Flight of pro-Assad factions comes amid Trump’s demand that new regime crack down on Palestinian terrorism as a condition for sanctions relief

Leaders of Iran-backed Palestinian terror groups in Syria close to former president Bashar al-Assad have left the country under pressure from the regime of Ahmed Al-Sharaa, who led the ouster of the Iran-backed strongman in December, Palestinian sources said Friday.
The armed factions’ flight comes amid a White House demand that Sharaa crack down on Palestinian terror groups as a condition for the removal of Washington’s sanctions on Damascus. There have also been unconfirmed reports that Syria’s new regime has held indirect talks with Israel on potential normalization between the two countries, despite Israeli leaders’ deep suspicion of Sharaa due to his jihadi past.
The crackdown did not appear to affect the Syrian presence of Gaza-based Hamas, which is also backed by Iran, nor that of Fatah, the secularist faction that dominates the West Bank-based Palestinian Authority.
The leader of one Iran-backed Palestinian group, who left Syria after Assad’s overthrow, said on condition of anonymity that “most of the Palestinian factional leadership that received support from Tehran has left Damascus” to countries including Lebanon. Another faction leader still in Damascus confirmed the development.
The first faction leader said “the factions have fully handed over weapons in their headquarters or with their cadres” to the authorities, who also received “lists of names of faction members possessing individual weapons” and demanded that those arms be handed over.
A third Palestinian faction source in Damascus said that after Assad’s overthrow, “we gathered our members’ weapons ourselves and handed them over, but we have kept individual light weapons for protection… with the [authorities’] authorization.”
In Yarmouk, a Palestinian refugee camp in the Damascus suburbs that was devastated during Syria’s civil war, factional banners usually displayed at the entrance were gone and party buildings were closed and unguarded, AFP photographers said. Factional premises elsewhere in Damascus also appeared closed.

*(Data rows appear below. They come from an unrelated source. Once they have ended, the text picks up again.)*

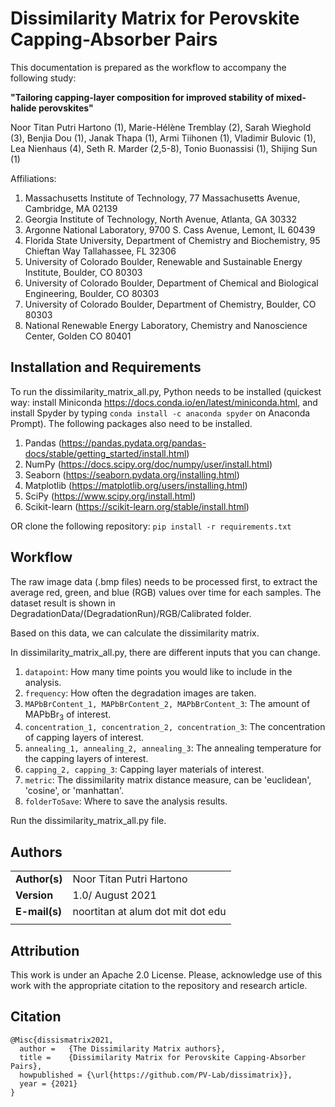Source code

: # Dissimilarity Matrix for Perovskite Capping-Absorber Pairs
This documentation is prepared as the workflow to accompany the following study:

**"Tailoring capping-layer composition for improved stability of mixed-halide perovskites"**

Noor Titan Putri Hartono (1), Marie-Hélène Tremblay (2), Sarah Wieghold (3), Benjia Dou (1), Janak Thapa (1), Armi Tiihonen (1), Vladimir Bulovic (1), Lea Nienhaus (4), Seth R. Marder (2,5-8), Tonio Buonassisi (1), Shijing Sun (1)

Affiliations:

1. Massachusetts Institute of Technology, 77 Massachusetts Avenue, Cambridge, MA 02139
2. Georgia Institute of Technology, North Avenue, Atlanta, GA 30332
3. Argonne National Laboratory, 9700 S. Cass Avenue, Lemont, IL 60439
4. Florida State University, Department of Chemistry and Biochemistry, 95 Chieftan Way Tallahassee, FL 32306
5. University of Colorado Boulder, Renewable and Sustainable Energy Institute, Boulder, CO 80303
6. University of Colorado Boulder, Department of Chemical and Biological Engineering, Boulder, CO 80303
7. University of Colorado Boulder, Department of Chemistry, Boulder, CO 80303
8. National Renewable Energy Laboratory, Chemistry and Nanoscience Center, Golden CO 80401

## Installation and Requirements
To run the dissimilarity_matrix_all.py, Python needs to be installed (quickest way: install Miniconda https://docs.conda.io/en/latest/miniconda.html, and install Spyder by typing `
conda install -c anaconda spyder
` on Anaconda Prompt). The following packages also need to be installed.

1.  Pandas (https://pandas.pydata.org/pandas-docs/stable/getting_started/install.html)
2.  NumPy (https://docs.scipy.org/doc/numpy/user/install.html)
3.  Seaborn (https://seaborn.pydata.org/installing.html)
4.  Matplotlib (https://matplotlib.org/users/installing.html)
5.  SciPy (https://www.scipy.org/install.html)
6.  Scikit-learn (https://scikit-learn.org/stable/install.html)

OR clone the following repository: `pip install -r requirements.txt`

## Workflow
The raw image data (.bmp files) needs to be processed first, to extract the average red, green, and blue (RGB) values over time for each samples. The dataset result is shown in DegradationData/(DegradationRun)/RGB/Calibrated folder.

Based on this data, we can calculate the dissimilarity matrix.

In dissimilarity_matrix_all.py, there are different inputs that you can change.
1. `datapoint`: How many time points you would like to include in the analysis.
2. `frequency`: How often the degradation images are taken.
3. `MAPbBrContent_1, MAPbBrContent_2, MAPbBrContent_3`: The amount of MAPbBr<sub>3</sub> of interest.
4. `concentration_1, concentration_2, concentration_3`: The concentration of capping layers of interest.
5. `annealing_1, annealing_2, annealing_3`: The annealing temperature for the capping layers of interest.
6. `capping_2, capping_3`: Capping layer materials of interest.
7. `metric`: The dissimilarity matrix distance measure, can be 'euclidean', 'cosine', or 'manhattan'.
8. `folderToSave`: Where to save the analysis results.

Run the dissimilarity_matrix_all.py file.

## Authors
| |  | 
|---|---|
|**Author(s)** | Noor Titan Putri Hartono |
|**Version** | 1.0/ August 2021  |   
|**E-mail(s)**   | noortitan at alum dot mit dot edu  |
| | |

## Attribution
This work is under an Apache 2.0 License. Please, acknowledge use of this work with the appropriate citation to the repository and research article.

## Citation

    @Misc{dissismatrix2021,
      author =   {The Dissimilarity Matrix authors},
      title =    {Dissimilarity Matrix for Perovskite Capping-Absorber Pairs},
      howpublished = {\url{https://github.com/PV-Lab/dissimatrix}},
      year = {2021}
    }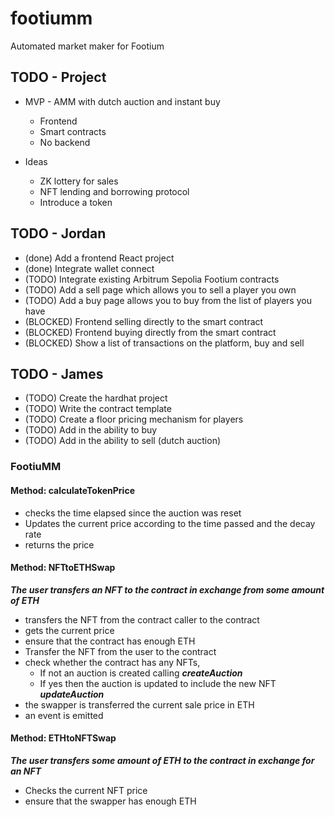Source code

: # footiumm

Automated market maker for Footium

## TODO - Project

- MVP - AMM with dutch auction and instant buy
    - Frontend
    - Smart contracts
    - No backend

- Ideas
    - ZK lottery for sales
    - NFT lending and borrowing protocol
    - Introduce a token

## TODO - Jordan

- (done) Add a frontend React project
- (done) Integrate wallet connect
- (TODO) Integrate existing Arbitrum Sepolia Footium contracts
- (TODO) Add a sell page which allows you to sell a player you own
- (TODO) Add a buy page allows you to buy from the list of players you have
- (BLOCKED) Frontend selling directly to the smart contract
- (BLOCKED) Frontend buying directly from the smart contract
- (BLOCKED) Show a list of transactions on the platform, buy and sell

## TODO - James

- (TODO) Create the hardhat project
- (TODO) Write the contract template
- (TODO) Create a floor pricing mechanism for players
- (TODO) Add in the ability to buy
- (TODO) Add in the ability to sell (dutch auction)


### FootiuMM 
#### Method: calculateTokenPrice
- checks the time elapsed since the auction was reset
- Updates the current price according to the time passed and the decay rate 
- returns the price 

#### Method: NFTtoETHSwap
***The user transfers an NFT to the contract in exchange from some amount of ETH***
- transfers the NFT from the contract caller to the contract 
- gets the current price 
- ensure that the contract has enough ETH 
- Transfer the NFT from the user to the contract 
- check whether the contract has any NFTs, 
	- If not an auction is created calling ***createAuction***
	- If yes then the auction is updated to include the new NFT ***updateAuction***
- the swapper is transferred the current sale price in ETH 
- an event is emitted 

#### Method: ETHtoNFTSwap
***The user transfers some amount of ETH to the contract in exchange for an NFT***
- Checks the current NFT price 
- ensure that the swapper has enough ETH 
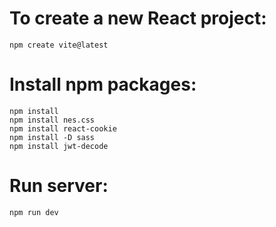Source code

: # To create a new React project:

    npm create vite@latest

# Install npm packages:
    npm install
    npm install nes.css
    npm install react-cookie
    npm install -D sass
    npm install jwt-decode

# Run server:

    npm run dev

Many Palestinians fled to Syria in 1948 following the creation of Israel, and from the mid-1960s Syria began hosting the leadership of armed Palestinian factions. Iran-backed Palestinian groups enjoyed considerable freedom of movement under Assad.
Washington, which designates some of the factions as terrorist organizations, last week announced it was lifting sanctions on Syria. The White House had earlier said the new Syrian regime would have to comply with demands, including suppressing terrorism and preventing “Iran and its proxies from exploiting Syrian territory.”
According to the White House, during a meeting in Saudi Arabia last week, US President Donald Trump gave Sharaa a list of demands that included deporting “Palestinian terrorists.”
The Iran-backed Palestinian factions in Syria, along with other terror groups from Lebanon, Iraq and Yemen, are part of Iran’s so-called Axis of Resistance, which is openly committed to Israel’s destruction. Some Axis members fought alongside Assad’s forces when civil war erupted in Syria in 2011.
In neighboring Lebanon, a government official told AFP that the disarmament of Palestinian camps, where factions usually handle security, would begin next month based on an accord with visiting Palestinian Authority President Mahmoud Abbas, who also met with Sharaa in Damascus last month.

‘Unwelcome’
The Iran-backed Palestinian groups in Syria “did not receive any official request from the authorities to leave Syrian territory” but instead faced restrictions, the first faction leader told AFP.
Some factions “were de facto prohibited from operating,” or their members were arrested, he said, adding that the new authorities have seized property from “private homes, offices, vehicles and military training camps in the Damascus countryside and other provinces.”
Syrian authorities did not immediately provide a comment to AFP when asked about the matter.
Earlier this month, officials from the Popular Front for the Liberation of Palestine-General Command (PFLP-GC) said Syrian authorities briefly detained factional chief Talal Naji.
In April, Islamic Jihad said Syrian official Khaled Khaled and organizing committee member Yasser al-Zafri had been detained “without explanation.” A source from the group told AFP on Friday that they were still detained.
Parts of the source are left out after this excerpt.